An even more subtle mistake is regarding all models as “cameras” that simply observe the world. That’s true for the more abstract kinds of modelling, where one is trying to understand possible behaviours of systems in general without tying them to specific circumstances. But the models with which most people are familiar act ore like “engines” that can perturb the system they’re purporting simply to observe by baing used as drivers for policy. Climate and epidemic models seek to warn as well as predict and understand, but this exacerbates the problems of validation: if the model’s predictions don’t come to pass, perhaps this is because policy-makers took corrective actions in response, or maybe bacause they didn’t intervent effectively enough. This isn’t a reason to give up on modelling altogether: how else are we to understand complex systems, and how else are we to respond rationally to them? But it does mean that the notion of “following the science” problematic.

Thompson also wrestles with the problem of groupthink amongst modellers, who often share a common overallping background. I agree this is a problem, but the idea that we can increase diversity in the community easily seems flawed to me.
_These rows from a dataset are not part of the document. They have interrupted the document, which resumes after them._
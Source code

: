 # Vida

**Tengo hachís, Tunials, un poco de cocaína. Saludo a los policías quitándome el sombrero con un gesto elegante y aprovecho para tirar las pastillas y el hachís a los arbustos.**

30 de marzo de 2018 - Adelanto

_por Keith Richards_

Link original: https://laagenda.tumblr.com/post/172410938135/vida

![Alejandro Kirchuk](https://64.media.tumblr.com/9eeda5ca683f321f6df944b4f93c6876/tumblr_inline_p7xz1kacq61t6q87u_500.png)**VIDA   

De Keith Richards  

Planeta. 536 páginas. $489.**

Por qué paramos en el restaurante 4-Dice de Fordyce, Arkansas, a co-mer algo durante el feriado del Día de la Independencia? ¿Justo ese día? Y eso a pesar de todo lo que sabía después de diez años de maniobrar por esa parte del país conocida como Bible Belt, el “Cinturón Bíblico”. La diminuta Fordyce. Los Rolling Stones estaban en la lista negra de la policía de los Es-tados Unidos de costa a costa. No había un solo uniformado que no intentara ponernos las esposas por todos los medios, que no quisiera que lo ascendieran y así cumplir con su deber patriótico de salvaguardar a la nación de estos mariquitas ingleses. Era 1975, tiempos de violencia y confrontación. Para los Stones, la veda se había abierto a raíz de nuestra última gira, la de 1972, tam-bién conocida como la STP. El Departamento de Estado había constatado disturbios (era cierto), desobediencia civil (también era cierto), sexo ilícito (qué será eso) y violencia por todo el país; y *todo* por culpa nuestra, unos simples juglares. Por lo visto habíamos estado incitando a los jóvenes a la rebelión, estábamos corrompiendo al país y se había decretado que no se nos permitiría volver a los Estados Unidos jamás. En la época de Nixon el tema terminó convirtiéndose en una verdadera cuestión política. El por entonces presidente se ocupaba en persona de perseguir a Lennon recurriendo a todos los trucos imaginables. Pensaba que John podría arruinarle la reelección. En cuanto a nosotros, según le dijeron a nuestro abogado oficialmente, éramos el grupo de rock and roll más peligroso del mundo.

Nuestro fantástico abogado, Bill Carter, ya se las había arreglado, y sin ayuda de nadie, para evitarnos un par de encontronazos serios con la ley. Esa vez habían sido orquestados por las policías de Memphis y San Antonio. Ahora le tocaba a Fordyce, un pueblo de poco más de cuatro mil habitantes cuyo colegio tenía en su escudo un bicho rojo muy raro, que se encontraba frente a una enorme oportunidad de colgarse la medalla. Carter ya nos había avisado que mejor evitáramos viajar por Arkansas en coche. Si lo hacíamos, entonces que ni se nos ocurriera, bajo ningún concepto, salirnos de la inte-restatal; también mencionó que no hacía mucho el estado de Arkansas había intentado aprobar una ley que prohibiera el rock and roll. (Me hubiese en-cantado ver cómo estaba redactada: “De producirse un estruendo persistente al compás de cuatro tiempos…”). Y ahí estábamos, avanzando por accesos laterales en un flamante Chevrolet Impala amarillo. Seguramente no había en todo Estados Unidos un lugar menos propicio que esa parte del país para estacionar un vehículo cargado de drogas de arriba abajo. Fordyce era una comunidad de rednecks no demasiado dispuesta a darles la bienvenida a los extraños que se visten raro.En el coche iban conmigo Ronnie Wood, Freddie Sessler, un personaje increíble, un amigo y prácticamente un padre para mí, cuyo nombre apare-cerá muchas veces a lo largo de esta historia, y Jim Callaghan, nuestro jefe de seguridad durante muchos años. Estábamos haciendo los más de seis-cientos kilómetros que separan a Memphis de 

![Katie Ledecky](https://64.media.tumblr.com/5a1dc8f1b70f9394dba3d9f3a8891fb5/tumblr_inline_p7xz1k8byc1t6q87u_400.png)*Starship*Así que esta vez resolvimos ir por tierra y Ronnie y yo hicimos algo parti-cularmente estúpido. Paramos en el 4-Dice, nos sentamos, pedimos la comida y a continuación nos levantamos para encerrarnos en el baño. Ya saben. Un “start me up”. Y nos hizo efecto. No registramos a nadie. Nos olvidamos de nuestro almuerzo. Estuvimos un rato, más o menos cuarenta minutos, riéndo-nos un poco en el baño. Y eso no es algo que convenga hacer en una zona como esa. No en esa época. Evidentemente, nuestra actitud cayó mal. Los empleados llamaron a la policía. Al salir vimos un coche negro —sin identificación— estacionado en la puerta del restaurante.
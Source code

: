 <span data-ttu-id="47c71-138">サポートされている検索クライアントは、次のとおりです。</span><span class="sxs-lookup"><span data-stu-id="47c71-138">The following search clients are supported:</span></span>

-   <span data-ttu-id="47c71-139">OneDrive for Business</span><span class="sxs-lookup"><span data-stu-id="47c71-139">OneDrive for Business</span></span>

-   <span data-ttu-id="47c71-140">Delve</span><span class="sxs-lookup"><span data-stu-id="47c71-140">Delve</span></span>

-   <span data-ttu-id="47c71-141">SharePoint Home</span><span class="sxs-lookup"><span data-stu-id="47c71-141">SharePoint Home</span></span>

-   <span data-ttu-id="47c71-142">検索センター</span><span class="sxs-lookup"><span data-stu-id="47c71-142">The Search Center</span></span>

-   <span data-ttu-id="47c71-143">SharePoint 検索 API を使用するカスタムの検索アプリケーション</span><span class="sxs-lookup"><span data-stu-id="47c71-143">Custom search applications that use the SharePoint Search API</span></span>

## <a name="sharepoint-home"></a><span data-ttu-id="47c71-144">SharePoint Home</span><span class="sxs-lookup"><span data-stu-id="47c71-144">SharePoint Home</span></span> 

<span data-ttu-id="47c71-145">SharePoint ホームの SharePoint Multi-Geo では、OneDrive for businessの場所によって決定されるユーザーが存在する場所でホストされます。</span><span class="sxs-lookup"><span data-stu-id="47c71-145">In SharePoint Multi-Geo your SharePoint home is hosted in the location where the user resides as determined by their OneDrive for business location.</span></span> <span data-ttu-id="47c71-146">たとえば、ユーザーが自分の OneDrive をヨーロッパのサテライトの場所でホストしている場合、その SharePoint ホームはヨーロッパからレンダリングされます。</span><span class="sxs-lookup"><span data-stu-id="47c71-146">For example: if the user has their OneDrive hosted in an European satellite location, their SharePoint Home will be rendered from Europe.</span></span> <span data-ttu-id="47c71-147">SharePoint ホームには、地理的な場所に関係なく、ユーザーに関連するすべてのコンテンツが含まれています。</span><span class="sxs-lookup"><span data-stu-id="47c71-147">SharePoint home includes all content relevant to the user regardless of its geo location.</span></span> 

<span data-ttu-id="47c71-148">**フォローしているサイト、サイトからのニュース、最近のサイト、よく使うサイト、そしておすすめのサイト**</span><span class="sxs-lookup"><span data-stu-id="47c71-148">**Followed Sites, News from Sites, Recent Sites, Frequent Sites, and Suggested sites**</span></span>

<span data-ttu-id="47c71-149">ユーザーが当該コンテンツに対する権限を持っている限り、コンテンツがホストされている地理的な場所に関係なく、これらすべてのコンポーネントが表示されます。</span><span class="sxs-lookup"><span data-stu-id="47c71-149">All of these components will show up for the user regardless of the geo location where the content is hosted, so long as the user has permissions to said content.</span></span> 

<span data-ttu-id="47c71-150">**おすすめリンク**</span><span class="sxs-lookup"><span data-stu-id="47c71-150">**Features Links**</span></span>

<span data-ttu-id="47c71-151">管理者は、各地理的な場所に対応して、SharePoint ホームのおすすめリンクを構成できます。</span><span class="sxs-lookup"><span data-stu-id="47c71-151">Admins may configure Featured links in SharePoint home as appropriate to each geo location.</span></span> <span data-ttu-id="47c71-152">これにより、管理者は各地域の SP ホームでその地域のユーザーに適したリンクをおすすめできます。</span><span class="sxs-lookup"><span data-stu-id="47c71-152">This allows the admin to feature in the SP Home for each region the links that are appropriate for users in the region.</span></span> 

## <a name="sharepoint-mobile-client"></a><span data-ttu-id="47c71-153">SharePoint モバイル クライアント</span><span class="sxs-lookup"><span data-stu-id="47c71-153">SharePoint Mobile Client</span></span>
Modellers share a scientific viewpoint and a belief in modelling, and no-one who doesn’t will ever be able to effectively engage with the models or their arguments. Perhaps it’s enough that scientists are always advisors and never decision-makers, and allow politicians to deal with the integration of different choices and values – although that split isn’t always appreciated by the public, and is often (as in the covid-19 pandemic) deliberately blurred to allow less-trusted politicians to draw credibility from more-trusted scientists and doctors.

Overall I think this is a lucid and valiant attempt to summarise and explore the benefits and limitations of models, and science in general, when it impacts directly on the wider world. It deserves to be widely read in the scientific community so that we can better understand our place in policies that we often unavoidably have to influence.

4/5. Finished Friday 22 March, 2024.